Work item - List each line of the data that holds the string "frame", please.

[Collection entries]
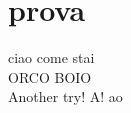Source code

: \documentclass{article}
\begin{document}
    \section{prova}
        ciao come stai\\
        ORCO BOIO\\
        Another try! A! ao
\end{document}
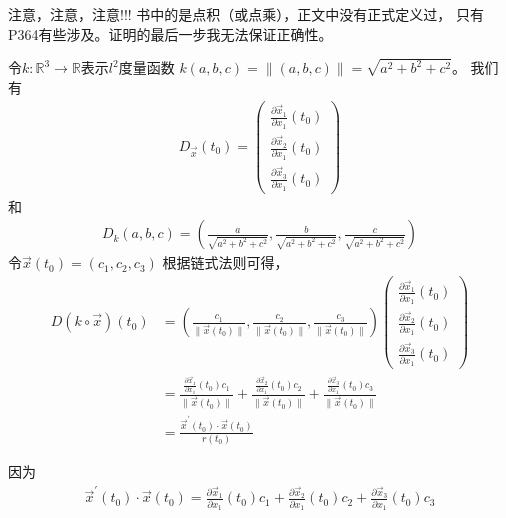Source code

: \documentclass{article}
\begin{document}
注意，注意，注意!!! 书中的是点积（或点乘），正文中没有正式定义过，
只有P364有些涉及。证明的最后一步我无法保证正确性。

令$k: \mathbb{R}^3 \to \mathbb{R}$表示$l^2$度量函数
$k(a, b, c) = \|(a, b, c)\| = \sqrt{a^2 + b^2 + c^2}$。
我们有
\begin{align*}
  D_{\overrightarrow{x}}(t_0) =
  \begin{pmatrix}
    \frac{\partial \overrightarrow{x}_1}{\partial x_1} (t_0) \\
    \frac{\partial \overrightarrow{x}_2}{\partial x_1} (t_0) \\
    \frac{\partial \overrightarrow{x}_3}{\partial x_1} (t_0)
  \end{pmatrix}
\end{align*}
和
\begin{align*}
  D_k(a, b, c) = (\frac{a}{\sqrt{a^2 + b^2 + c^2}}, \frac{b}{\sqrt{a^2 + b^2 + c^2}}, \frac{c}{\sqrt{a^2 + b^2 + c^2}})
\end{align*}
令$\overrightarrow{x}(t_0) = (c_1, c_2, c_3)$
根据链式法则可得，
\begin{align*}
  D(k \circ \overrightarrow{x})(t_0)
   & = (\frac{c_1}{\|\overrightarrow{x}(t_0)\|}, \frac{c_2}{\|\overrightarrow{x}(t_0)\|}, \frac{c_3}{\|\overrightarrow{x}(t_0)\|})
  \begin{pmatrix}
    \frac{\partial \overrightarrow{x}_1}{\partial x_1} (t_0) \\
    \frac{\partial \overrightarrow{x}_2}{\partial x_1} (t_0) \\
    \frac{\partial \overrightarrow{x}_3}{\partial x_1} (t_0)
  \end{pmatrix}                                                                       \\
   & = \frac{\frac{\partial \overrightarrow{x}_1}{\partial x_1} (t_0) c_1 }{\|\overrightarrow{x}(t_0)\|}
  + \frac{\frac{\partial \overrightarrow{x}_2}{\partial x_1} (t_0) c_2}{\|\overrightarrow{x}(t_0)\|}
  + \frac{\frac{\partial \overrightarrow{x}_3}{\partial x_1} (t_0) c_3}{\|\overrightarrow{x}(t_0)\|}                                 \\
   & = \frac{\overrightarrow{x}^\prime(t_0) \cdot \overrightarrow{x}(t_0)}{r(t_0)}
\end{align*}

因为
\begin{align*}
  \overrightarrow{x}^\prime(t_0) \cdot \overrightarrow{x}(t_0)
  = \frac{\partial \overrightarrow{x}_1}{\partial x_1} (t_0) c_1 
  + \frac{\partial \overrightarrow{x}_2}{\partial x_1} (t_0) c_2
  + \frac{\partial \overrightarrow{x}_3}{\partial x_1} (t_0) c_3
\end{align*}
\end{document}
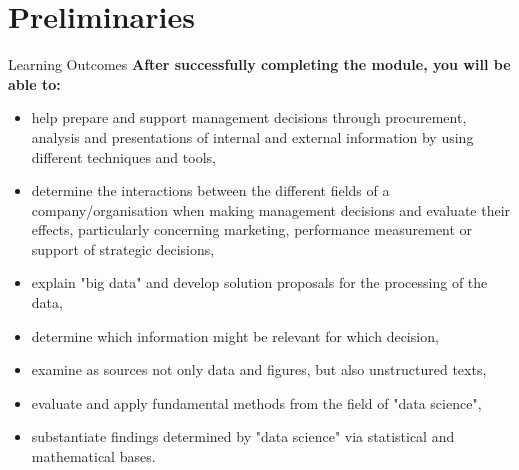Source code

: \documentclass[document.tex]{subfiles}
\begin{document}
    
    \section{Preliminaries}
    
    \iffom 
    \begin{frame}{Learning Outcomes}
        \textbf{After successfully completing the module, you will be able to:}
        \begin{itemize}
            \item help prepare and support management decisions through procurement, analysis and presentations of internal and external information by using different techniques and tools,
            \item determine the interactions between the different fields of a company/organisation when making management decisions and evaluate their effects, particularly concerning marketing, performance measurement or support of strategic decisions,
            \item explain "big data" and develop solution proposals for the processing of the data,
            \item determine which information might be relevant for which decision,
            \item examine as sources not only data and figures, but also unstructured texts,
            \item evaluate and apply fundamental methods from the field of "data science",
            \item substantiate findings determined by "data science" via statistical and mathematical bases.
        \end{itemize}
    \end{frame}
	
\end{document}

Result of the exercise -
    \begin{frame}{Learning Outcomes}
    \end{frame}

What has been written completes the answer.